Tobias Strobl hat seinem Bild den Titel „Hoffnung aus Tränen geboren“ gegeben. Zu sehen ist eine blaue Chrysantheme, die sich in einer Pfütze spiegelt. Für ihn, so Strobl, stelle diese Blume einen Schimmer der Hoffnung dar, inmitten des Leides und der tristen Landschaft der Dachauer KZ-Gedenkstätte. Fotografiert hat der Jugendliche die Blume, die er in der Nähe des ehemaligen Konzentrationslagers gefunden hat, auf den Grundrissen der einstigen Baracken.

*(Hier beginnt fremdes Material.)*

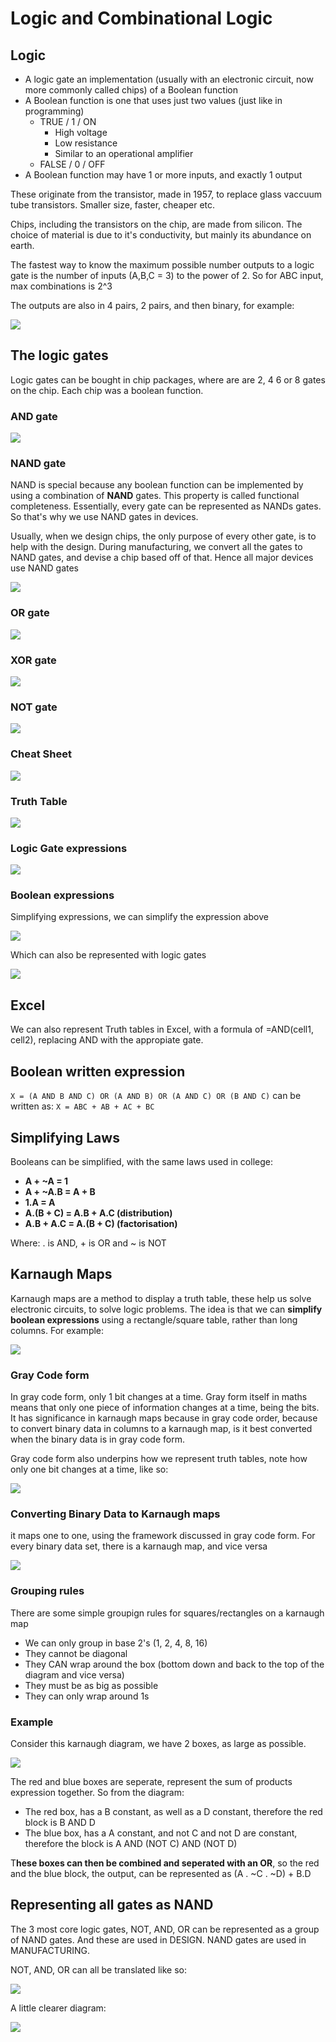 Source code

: # Logic and Combinational Logic

## Logic

* A logic gate an implementation \(usually with an electronic circuit, now more commonly called chips\) of a Boolean function
* A Boolean function is one that uses just two values \(just like in programming\)
  * TRUE / 1 / ON
    * High voltage
    * Low resistance
    * Similar to an operational amplifier
  * FALSE / 0 / OFF
* A Boolean function may have 1 or more inputs, and exactly 1 output

These originate from the transistor, made in 1957, to replace glass vaccuum tube transistors. Smaller size, faster, cheaper etc.

Chips, including the transistors on the chip, are made from silicon. The choice of material is due to it's conductivity, but mainly its abundance on earth.

The fastest way to know the maximum possible number outputs to a logic gate is the number of inputs \(A,B,C = 3\) to the power of 2. So for ABC input, max combinations is 2^3

The outputs are also in 4 pairs, 2 pairs, and then binary, for example:

![](../../../../../.gitbook/assets/image%20%28117%29.png)

## The logic gates

Logic gates can be bought in chip packages, where are are 2, 4 6 or 8 gates on the chip. Each chip was a boolean function.

### AND gate

![](../../../../../.gitbook/assets/image%20%28103%29.png)

### NAND gate

NAND is special because any boolean function can be implemented by using a combination of **NAND** gates. This property is called functional completeness. Essentially, every gate can be represented as NANDs gates. So that's why we use NAND gates in devices.

Usually, when we design chips, the only purpose of every other gate, is to help with the design. During manufacturing, we convert all the gates to NAND gates, and devise a chip based off of that. Hence all  major devices use NAND gates

![](../../../../../.gitbook/assets/image%20%28106%29.png)

### OR gate

![](../../../../../.gitbook/assets/image%20%28102%29.png)

### XOR gate

![](../../../../../.gitbook/assets/image%20%28109%29.png)

### NOT gate

![](../../../../../.gitbook/assets/image%20%28107%29.png)

### Cheat Sheet

![](../../../../../.gitbook/assets/image%20%28108%29.png)

### Truth Table

![](../../../../../.gitbook/assets/image%20%28112%29.png)

### Logic Gate expressions

![](../../../../../.gitbook/assets/image%20%28114%29.png)

### Boolean expressions

Simplifying expressions, we can simplify the expression above

![](../../../../../.gitbook/assets/image%20%28111%29.png)

Which can also be represented with logic gates

![](../../../../../.gitbook/assets/image%20%28110%29.png)

## Excel

We can also represent Truth tables in Excel, with a formula of =AND\(cell1, cell2\), replacing AND with the appropiate gate.

## Boolean written expression

`X = (A AND B AND C) OR (A AND B) OR (A AND C) OR (B AND C)` can be written as: `X = ABC + AB + AC + BC`

## Simplifying Laws

Booleans can be simplified, with the same laws used in college:

* **A + ~A = 1**
* **A + ~A.B = A + B**
* **1.A = A**
* **A.\(B + C\) = A.B + A.C \(distribution\)**
* **A.B + A.C = A.\(B + C\) \(factorisation\)**

Where: . is AND, + is OR and ~ is NOT 

## Karnaugh Maps

Karnaugh maps are a method to display a truth table, these help us solve electronic circuits, to solve logic problems. The idea is that we can **simplify boolean expressions** using a rectangle/square table, rather than long columns. For example:

![](../../../../../.gitbook/assets/image%20%28104%29.png)

### Gray Code form

In gray code form, only 1 bit changes at a time. Gray form itself in maths means that only one piece of information changes at a time, being the bits. It has significance in karnaugh maps because in gray code order, because to convert binary data in columns to a karnaugh map, is it best converted when the binary data is in gray code form.

Gray code form also underpins how we represent truth tables, note how only one bit changes at a time, like so:

![](../../../../../.gitbook/assets/image%20%28119%29.png)

### Converting Binary Data to Karnaugh maps

it maps one to one, using the framework discussed in gray code form. For every binary data set, there is a karnaugh map, and vice versa

![](../../../../../.gitbook/assets/image%20%28120%29.png)

### Grouping rules

There are some simple groupign rules for squares/rectangles on a karnaugh map

* We can only group in base 2's \(1, 2, 4, 8, 16\)
* They cannot be diagonal
* They CAN wrap around the box \(bottom down and back to the top of the diagram and vice versa\)
* They must be as big as possible
* They can only wrap around 1s

### Example

Consider this karnaugh diagram, we have 2 boxes, as large as possible.

![](../../../../../.gitbook/assets/image%20%28121%29.png)

The red and blue boxes are seperate, represent the sum of products expression together. So from the diagram:

* The red box, has a B constant, as well as a D constant, therefore the red block is B AND D
* The blue box, has a A constant, and not C and not D are constant, therefore the block is A AND \(NOT C\) AND \(NOT D\)

T**hese boxes can then be combined and seperated with an OR**, so the red and the blue block, the output, can be represented as \(A . ~C . ~D\) + B.D

## Representing all gates as NAND

The 3 most core logic gates, NOT, AND, OR can be represented as a group of NAND gates. And these are used in DESIGN. NAND gates are used in MANUFACTURING.

NOT, AND, OR can all be translated like so:

![](../../../../../.gitbook/assets/image%20%28122%29.png)

A little clearer diagram:

![](../../../../../.gitbook/assets/image%20%28113%29.png)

Entstanden ist dieses Foto, wie viele andere im Rahmen eines Seminars, an dem polnische und deutsche Schülerinnen und Schüler teilgenommen haben. Im vergangenen Jahr waren bereits Jugendliche aus Dachau nach Oświęcim gereist und hatten dort gemeinsam mit polnischen Jugendlichen an der KZ-Gedenkstätte Auschwitz-Birkenau fotografiert, nun haben polnische Schülerinnen und Schüler gemeinsam mit Teilnehmenden vom Indersdorfer Gymnasium die KZ-Gedenkstätte Dachau fotografiert. Den Organisatoren geht es dabei zum einen um gelebte Völkerverständigung, zum anderen um junge Perspektiven auf die Erinnerungsarbeit. Knapp eine Woche Zeit hatten die Jugendlichen für ihre Bilder, die nun im Max-Mannheimer-Studienzentrum zu sehen sind. Unterstützt wurden die Teilnehmenden des Seminars von Ullrich Schmidt von der Akademie der bildenden Künste.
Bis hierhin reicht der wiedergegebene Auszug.